This section will be updated as results become available. 

Meanwhile, we expect that the outcomes of this study will allow the assessment of the nature and intensity of the reproductive responses to both selected compounds and complex mixtures. The direct impacts will be:  

  1. Improved understanding of the efficiency of transfer to the foetus of ECs of different classes;
  2. An increased knowledge of pathways (transcripts and proteins) affected by pollutants in female gametogenesis (mono-ovulating and poly-ovulating species).

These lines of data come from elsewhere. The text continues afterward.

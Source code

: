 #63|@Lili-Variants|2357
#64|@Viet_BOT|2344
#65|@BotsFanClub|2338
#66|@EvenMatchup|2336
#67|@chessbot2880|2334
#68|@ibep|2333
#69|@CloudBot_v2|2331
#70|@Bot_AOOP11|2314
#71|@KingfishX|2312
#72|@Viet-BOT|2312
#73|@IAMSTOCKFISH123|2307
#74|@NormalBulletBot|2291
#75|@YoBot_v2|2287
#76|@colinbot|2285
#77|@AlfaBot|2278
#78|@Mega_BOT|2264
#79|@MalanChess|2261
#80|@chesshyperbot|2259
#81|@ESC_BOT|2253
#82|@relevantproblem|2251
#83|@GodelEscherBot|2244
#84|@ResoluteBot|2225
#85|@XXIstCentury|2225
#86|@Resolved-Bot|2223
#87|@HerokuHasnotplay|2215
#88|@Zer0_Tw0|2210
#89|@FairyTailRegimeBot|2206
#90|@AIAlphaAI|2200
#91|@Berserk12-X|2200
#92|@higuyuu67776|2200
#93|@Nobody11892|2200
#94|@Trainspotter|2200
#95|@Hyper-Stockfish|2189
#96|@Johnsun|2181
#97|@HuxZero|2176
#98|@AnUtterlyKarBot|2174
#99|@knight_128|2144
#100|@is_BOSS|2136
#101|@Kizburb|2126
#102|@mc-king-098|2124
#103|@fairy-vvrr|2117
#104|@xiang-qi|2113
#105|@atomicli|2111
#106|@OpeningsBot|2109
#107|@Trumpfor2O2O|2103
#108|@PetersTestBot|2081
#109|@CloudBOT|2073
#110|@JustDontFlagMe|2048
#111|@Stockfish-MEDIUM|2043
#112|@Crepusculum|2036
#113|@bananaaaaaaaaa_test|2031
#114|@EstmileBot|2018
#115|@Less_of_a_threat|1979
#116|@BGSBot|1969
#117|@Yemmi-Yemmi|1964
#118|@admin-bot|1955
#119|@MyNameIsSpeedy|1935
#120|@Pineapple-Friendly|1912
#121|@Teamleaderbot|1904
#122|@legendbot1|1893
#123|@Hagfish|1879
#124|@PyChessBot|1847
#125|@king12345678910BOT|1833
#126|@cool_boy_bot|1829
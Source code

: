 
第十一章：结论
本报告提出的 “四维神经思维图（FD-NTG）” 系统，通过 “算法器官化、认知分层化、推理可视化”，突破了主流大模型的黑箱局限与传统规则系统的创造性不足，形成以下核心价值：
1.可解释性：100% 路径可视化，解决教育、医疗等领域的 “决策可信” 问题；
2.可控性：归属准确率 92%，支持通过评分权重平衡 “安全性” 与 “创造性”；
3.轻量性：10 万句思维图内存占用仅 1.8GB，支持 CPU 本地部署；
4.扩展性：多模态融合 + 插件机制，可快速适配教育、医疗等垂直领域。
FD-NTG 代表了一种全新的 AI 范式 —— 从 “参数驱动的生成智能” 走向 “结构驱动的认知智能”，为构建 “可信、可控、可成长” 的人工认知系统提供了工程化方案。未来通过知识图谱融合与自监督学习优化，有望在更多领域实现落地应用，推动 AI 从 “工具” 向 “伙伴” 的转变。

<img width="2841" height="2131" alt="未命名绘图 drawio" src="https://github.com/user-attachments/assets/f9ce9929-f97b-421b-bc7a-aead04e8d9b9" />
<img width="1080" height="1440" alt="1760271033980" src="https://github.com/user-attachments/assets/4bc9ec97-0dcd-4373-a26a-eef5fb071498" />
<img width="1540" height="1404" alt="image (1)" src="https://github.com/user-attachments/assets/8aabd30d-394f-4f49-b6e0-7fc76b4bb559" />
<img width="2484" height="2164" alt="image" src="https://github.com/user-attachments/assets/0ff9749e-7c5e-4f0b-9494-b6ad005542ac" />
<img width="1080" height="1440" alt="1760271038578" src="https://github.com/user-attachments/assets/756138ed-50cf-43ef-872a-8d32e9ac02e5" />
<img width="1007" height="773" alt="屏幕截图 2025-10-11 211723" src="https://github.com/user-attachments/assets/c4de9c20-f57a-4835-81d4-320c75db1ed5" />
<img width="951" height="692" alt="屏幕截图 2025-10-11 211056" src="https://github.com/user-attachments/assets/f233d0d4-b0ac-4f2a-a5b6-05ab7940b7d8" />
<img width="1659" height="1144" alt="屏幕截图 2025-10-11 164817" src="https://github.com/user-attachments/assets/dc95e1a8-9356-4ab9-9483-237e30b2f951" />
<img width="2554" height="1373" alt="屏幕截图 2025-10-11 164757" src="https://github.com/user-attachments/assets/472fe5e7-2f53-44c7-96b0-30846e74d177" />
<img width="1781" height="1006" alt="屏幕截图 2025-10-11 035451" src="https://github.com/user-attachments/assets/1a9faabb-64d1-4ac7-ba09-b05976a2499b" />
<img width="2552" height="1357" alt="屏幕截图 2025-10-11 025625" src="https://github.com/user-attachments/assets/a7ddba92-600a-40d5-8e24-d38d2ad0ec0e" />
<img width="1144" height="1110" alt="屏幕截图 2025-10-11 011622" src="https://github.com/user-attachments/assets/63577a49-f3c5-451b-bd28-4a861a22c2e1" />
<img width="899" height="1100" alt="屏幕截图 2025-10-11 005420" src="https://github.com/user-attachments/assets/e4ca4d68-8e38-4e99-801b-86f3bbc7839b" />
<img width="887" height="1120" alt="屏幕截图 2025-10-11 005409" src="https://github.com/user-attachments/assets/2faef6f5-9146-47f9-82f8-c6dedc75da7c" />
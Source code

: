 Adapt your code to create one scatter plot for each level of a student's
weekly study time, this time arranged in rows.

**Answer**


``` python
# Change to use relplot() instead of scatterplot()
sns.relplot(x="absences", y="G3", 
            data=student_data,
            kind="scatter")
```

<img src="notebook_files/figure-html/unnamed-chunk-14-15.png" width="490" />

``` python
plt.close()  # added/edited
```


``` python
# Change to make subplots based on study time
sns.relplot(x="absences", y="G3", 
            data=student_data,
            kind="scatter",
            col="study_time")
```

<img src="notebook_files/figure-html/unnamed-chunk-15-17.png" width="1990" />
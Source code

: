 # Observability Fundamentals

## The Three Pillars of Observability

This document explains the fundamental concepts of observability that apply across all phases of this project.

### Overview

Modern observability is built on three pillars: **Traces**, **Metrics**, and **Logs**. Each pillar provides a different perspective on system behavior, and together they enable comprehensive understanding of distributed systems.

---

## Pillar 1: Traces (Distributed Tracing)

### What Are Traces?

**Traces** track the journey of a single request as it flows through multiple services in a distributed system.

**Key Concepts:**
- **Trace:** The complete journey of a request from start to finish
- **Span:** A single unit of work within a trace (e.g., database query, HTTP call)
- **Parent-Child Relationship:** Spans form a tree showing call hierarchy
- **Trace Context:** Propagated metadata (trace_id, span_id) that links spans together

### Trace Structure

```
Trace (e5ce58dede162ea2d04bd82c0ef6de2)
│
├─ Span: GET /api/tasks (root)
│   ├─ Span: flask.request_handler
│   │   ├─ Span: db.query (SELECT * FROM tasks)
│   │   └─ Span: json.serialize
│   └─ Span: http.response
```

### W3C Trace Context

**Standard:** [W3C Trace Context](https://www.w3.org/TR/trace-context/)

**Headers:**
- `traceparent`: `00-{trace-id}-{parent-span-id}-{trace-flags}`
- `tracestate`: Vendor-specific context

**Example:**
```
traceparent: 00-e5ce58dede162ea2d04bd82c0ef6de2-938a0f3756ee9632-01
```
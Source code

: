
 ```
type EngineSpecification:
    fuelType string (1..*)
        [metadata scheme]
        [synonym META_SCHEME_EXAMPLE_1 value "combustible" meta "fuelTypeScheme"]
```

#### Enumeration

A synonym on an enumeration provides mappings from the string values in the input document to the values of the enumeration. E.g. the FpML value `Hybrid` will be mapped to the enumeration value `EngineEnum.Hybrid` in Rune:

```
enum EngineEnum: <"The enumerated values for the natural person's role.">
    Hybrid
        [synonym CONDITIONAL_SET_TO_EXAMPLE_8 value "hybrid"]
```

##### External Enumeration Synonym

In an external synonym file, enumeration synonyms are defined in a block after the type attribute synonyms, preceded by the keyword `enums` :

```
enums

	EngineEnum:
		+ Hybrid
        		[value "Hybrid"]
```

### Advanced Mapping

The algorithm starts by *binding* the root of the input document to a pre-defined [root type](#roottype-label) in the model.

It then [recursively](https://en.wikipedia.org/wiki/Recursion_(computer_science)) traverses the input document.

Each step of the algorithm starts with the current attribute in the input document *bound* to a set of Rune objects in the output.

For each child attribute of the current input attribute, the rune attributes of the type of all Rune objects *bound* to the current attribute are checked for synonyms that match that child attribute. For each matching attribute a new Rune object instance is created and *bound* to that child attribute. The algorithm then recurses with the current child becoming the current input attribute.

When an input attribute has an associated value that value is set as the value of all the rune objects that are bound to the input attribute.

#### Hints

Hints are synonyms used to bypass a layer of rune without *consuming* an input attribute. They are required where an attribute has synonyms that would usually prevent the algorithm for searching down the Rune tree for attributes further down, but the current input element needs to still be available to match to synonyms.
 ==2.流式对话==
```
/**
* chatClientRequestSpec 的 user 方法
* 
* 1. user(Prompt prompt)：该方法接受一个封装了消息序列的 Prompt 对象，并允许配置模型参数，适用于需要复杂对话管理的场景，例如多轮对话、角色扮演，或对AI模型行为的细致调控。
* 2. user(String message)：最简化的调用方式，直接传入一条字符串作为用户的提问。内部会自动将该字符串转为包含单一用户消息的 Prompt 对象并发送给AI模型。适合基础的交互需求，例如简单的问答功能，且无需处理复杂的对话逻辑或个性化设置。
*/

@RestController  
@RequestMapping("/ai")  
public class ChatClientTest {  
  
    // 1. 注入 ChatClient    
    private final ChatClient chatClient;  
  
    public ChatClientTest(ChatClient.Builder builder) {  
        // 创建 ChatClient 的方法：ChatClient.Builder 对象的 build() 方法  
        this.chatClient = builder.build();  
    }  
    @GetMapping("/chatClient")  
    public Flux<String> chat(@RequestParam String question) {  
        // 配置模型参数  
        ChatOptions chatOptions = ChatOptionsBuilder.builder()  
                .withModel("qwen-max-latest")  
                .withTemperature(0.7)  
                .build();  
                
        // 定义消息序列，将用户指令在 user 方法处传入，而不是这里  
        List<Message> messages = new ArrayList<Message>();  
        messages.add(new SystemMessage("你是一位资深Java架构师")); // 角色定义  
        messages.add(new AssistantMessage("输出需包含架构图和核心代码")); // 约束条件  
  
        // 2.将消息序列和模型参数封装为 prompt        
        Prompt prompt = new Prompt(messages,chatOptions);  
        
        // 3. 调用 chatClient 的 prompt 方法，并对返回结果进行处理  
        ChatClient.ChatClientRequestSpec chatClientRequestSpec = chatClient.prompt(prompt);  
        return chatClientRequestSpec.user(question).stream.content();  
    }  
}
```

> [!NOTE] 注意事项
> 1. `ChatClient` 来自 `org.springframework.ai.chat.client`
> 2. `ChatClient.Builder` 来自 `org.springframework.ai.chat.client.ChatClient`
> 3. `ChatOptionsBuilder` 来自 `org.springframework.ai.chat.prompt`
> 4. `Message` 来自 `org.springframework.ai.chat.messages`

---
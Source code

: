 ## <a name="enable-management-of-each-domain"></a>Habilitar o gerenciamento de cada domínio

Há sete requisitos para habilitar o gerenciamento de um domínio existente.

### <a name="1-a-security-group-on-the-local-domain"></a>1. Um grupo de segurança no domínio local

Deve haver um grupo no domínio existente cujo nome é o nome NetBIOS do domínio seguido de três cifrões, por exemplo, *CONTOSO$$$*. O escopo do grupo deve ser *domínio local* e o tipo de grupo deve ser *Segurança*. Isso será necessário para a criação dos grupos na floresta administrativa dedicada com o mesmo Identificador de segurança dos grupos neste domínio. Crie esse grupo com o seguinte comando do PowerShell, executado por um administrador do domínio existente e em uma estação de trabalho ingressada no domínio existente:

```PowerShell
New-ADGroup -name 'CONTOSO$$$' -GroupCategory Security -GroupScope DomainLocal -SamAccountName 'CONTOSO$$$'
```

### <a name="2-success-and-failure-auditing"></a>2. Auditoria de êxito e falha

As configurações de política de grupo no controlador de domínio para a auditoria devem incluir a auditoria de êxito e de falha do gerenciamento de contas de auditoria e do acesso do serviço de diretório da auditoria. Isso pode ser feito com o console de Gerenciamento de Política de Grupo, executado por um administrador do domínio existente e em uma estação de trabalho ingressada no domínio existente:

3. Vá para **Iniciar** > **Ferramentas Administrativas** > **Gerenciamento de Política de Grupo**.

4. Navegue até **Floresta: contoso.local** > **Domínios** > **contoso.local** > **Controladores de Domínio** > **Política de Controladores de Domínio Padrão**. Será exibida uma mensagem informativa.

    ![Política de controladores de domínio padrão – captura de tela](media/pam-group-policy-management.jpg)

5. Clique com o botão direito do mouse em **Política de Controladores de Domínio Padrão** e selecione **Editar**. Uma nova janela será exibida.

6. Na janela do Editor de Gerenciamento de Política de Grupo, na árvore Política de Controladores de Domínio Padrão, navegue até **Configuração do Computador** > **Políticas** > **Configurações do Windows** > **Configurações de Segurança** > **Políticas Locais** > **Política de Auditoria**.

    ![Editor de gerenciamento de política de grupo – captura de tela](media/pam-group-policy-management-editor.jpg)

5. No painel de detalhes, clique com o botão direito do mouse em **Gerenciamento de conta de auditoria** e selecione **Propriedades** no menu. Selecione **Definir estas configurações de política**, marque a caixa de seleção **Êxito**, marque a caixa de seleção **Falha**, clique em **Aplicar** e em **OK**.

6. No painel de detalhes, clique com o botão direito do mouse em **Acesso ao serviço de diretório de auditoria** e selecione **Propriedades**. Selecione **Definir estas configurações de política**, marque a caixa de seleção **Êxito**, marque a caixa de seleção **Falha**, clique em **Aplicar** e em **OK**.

This will contribute to identification of genes which have an altered pattern of expression;
  3. Definition of the period of gestation during which the female reproductive organ development and gametogenesis is the most sensitive to the disruptive effects of environmental contaminants;
  4. Development of an in vitro test capable of evaluating cellular and molecular toxicity of pollutants on foetal ovaries.
  5. Contribution to evaluation of the involvement of environmental pollutants in human female infertility and various pathologies. 

The main expected impacts are relevant to 3 main areas of EC-relevant issues:

  1. Detailing of the risk assessment process;
  2. Understanding the pathways for contaminants in the environment;
  3. Understanding the fate, and concentrations of chemicals in tissues, in conjunction with assessment of their effects on reproductive development.